#Exercise 17:  a first look at logistic regression

 

# In this exercise we will use data from the Western Collaborative Group Study (WCGS), a large epidemiological study designed to study risk factors for coronary heart disease (CHD). More than 3000 men were recruited to the study, and a number of (potential) risk factors were recorded at entry. The men were then followed for about ten years and it was recorded if they developed CHD or not.
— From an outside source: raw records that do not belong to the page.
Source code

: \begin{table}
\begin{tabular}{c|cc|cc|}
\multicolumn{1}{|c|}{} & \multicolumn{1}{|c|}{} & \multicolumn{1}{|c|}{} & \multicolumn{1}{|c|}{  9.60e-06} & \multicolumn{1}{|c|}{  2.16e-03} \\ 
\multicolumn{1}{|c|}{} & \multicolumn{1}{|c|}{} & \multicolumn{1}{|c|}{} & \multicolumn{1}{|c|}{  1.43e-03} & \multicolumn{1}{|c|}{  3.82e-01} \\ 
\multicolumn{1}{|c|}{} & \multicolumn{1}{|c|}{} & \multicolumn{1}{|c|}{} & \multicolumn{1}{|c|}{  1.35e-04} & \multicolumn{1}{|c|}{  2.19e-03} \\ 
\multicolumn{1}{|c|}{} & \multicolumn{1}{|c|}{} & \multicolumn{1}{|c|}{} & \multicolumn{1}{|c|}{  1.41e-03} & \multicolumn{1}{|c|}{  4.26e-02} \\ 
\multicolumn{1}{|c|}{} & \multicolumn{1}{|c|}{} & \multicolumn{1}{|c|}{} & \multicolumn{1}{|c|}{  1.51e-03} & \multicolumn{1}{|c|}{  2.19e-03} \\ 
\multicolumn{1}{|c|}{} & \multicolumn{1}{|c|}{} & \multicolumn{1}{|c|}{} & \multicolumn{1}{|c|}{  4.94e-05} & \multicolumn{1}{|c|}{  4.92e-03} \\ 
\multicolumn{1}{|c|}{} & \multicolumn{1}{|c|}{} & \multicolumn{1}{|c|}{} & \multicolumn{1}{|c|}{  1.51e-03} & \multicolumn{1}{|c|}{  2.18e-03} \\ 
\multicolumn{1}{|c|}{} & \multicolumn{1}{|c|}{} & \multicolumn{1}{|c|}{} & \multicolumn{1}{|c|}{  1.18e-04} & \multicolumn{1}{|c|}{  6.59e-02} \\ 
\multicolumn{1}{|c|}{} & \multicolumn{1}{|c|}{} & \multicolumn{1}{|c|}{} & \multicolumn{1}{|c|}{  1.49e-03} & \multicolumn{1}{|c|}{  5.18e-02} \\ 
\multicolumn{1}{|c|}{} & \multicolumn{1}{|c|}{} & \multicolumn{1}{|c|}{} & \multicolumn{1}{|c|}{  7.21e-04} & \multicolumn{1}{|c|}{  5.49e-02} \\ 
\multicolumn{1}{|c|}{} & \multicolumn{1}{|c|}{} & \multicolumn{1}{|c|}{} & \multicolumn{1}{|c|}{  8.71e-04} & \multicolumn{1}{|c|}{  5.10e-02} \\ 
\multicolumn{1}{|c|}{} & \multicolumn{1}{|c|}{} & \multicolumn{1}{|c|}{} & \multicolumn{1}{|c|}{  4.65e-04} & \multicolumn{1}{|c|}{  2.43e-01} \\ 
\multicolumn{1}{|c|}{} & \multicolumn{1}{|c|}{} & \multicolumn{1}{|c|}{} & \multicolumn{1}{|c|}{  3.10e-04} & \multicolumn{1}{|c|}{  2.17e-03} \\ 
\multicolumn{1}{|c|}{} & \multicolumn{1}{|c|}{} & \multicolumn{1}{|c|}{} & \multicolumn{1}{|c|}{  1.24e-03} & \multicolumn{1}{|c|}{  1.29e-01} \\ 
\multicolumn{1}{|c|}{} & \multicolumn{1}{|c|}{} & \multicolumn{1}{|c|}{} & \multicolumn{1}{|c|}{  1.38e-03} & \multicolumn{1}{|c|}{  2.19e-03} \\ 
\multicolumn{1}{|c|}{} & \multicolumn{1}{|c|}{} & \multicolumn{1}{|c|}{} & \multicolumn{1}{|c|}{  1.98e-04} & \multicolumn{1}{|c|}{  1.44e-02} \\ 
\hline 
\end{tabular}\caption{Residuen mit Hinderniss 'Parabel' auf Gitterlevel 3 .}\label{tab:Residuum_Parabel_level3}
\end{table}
The WCGS data are used in many of the examples in Section 3.4 and Chapter 6 of the course text book byVittinghoff et al.

 

# You may read the WCGS data into R by the command:

wcgs=read.table("http://www.uio.no/studier/emner/matnat/math/STK4900/data/wcgs.txt", sep="\t",header=T,na.strings=".")

 

# In this exercise we study the effect of smoking and age on the risk for CHD. We will only look at the estimates (standard errors, confidence intervals, tests etc will be considered in Exercise 18).

 

 

# Question a)

 

# We first look at the effect of smoking (which is a binary covariate: 0=non-smoker, 1=smoker).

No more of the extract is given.